::: PROVIDED ENTRIES :::

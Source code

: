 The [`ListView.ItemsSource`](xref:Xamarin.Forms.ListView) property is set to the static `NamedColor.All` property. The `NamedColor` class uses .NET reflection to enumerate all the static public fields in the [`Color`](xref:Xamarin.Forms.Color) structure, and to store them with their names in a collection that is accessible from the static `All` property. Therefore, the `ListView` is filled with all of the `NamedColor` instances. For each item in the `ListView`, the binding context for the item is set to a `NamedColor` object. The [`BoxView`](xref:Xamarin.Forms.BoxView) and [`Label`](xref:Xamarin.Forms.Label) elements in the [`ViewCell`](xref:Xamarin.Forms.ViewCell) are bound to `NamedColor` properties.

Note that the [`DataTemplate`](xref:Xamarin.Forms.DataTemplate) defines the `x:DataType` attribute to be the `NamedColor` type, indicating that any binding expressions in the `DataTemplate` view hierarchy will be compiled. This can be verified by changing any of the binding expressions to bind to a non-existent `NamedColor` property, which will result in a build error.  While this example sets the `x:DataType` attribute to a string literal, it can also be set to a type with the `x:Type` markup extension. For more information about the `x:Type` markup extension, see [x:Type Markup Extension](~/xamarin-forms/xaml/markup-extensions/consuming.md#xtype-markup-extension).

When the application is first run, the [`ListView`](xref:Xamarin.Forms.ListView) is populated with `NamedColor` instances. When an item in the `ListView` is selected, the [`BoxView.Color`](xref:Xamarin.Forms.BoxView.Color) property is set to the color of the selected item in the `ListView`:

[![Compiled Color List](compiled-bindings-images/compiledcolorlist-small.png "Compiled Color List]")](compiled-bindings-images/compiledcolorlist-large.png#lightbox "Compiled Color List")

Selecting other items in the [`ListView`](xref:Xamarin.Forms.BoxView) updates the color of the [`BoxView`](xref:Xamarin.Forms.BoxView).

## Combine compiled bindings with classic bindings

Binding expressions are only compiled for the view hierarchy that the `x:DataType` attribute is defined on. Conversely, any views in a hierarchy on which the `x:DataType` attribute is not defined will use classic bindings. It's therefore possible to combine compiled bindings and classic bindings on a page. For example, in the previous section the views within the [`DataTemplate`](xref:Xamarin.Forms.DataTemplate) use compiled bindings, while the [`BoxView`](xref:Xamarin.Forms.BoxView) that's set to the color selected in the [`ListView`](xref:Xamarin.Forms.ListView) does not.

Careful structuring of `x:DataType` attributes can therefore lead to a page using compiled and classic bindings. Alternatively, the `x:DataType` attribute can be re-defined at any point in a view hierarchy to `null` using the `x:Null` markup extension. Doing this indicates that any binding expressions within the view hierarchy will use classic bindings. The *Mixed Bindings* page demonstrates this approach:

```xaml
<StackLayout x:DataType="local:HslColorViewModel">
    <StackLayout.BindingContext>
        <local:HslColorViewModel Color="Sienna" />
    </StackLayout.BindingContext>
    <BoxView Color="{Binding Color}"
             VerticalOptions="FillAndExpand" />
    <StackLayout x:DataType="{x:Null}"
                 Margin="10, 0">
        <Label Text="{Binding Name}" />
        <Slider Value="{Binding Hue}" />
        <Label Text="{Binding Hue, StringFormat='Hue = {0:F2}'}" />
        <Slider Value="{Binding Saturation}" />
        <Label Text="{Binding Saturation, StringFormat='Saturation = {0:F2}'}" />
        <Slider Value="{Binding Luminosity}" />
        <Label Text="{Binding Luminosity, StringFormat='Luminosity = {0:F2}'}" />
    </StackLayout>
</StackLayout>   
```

:::

=== EXERCISE PROMPT ===
Up to and including the line that contains "to the static", output the records above exactly, beginning with their first line.

=== SOLUTION ===
Source code

: The [`ListView.ItemsSource`](xref:Xamarin.Forms.ListView) property is set to the static `NamedColor.All` property. The `NamedColor` class uses .NET reflection to enumerate all the static public fields in the [`Color`](xref:Xamarin.Forms.Color) structure, and to store them with their names in a collection that is accessible from the static `All` property. Therefore, the `ListView` is filled with all of the `NamedColor` instances. For each item in the `ListView`, the binding context for the item is set to a `NamedColor` object. The [`BoxView`](xref:Xamarin.Forms.BoxView) and [`Label`](xref:Xamarin.Forms.Label) elements in the [`ViewCell`](xref:Xamarin.Forms.ViewCell) are bound to `NamedColor` properties.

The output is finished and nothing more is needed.